→ WORK ORDER: When a line below contains the string "扫描版单页", show that line.

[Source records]
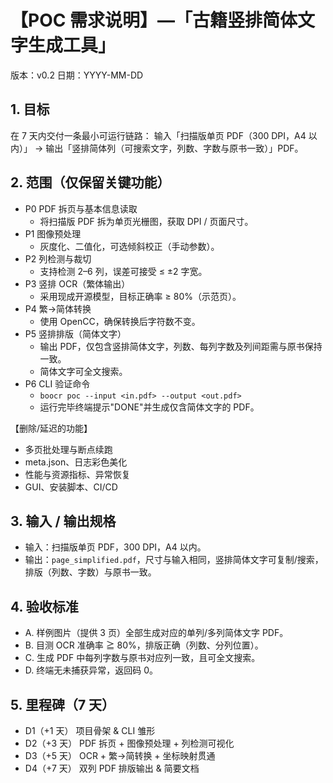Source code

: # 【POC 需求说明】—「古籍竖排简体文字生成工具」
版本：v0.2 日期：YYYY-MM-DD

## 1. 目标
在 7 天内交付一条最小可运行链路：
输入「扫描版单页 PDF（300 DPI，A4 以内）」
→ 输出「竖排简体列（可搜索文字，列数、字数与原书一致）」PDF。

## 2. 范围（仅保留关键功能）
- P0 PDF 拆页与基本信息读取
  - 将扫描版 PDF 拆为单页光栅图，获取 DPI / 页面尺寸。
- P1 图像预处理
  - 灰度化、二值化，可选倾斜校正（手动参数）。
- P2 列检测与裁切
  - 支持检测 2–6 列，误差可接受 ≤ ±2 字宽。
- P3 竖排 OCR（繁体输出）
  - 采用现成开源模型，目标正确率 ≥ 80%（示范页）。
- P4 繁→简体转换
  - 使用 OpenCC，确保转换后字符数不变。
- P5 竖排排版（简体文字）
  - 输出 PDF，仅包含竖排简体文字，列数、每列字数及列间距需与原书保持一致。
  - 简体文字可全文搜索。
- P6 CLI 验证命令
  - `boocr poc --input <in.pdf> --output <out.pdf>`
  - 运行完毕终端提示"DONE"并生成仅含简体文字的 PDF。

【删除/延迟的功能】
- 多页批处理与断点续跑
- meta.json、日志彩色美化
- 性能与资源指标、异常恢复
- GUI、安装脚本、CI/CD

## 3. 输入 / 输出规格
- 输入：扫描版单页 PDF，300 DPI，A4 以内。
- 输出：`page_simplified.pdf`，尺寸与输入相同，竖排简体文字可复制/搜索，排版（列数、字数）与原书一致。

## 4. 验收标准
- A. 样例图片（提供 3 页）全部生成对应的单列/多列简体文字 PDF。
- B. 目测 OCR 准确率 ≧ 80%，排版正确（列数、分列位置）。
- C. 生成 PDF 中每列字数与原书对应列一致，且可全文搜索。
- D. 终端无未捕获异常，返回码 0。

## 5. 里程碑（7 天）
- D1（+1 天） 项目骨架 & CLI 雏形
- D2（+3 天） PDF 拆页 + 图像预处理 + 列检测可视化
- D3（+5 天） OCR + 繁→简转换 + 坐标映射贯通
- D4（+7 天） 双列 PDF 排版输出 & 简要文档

→ ANSWER TO THIS PROBLEM:
输入「扫描版单页 PDF（300 DPI，A4 以内）」
- 输入：扫描版单页 PDF，300 DPI，A4 以内。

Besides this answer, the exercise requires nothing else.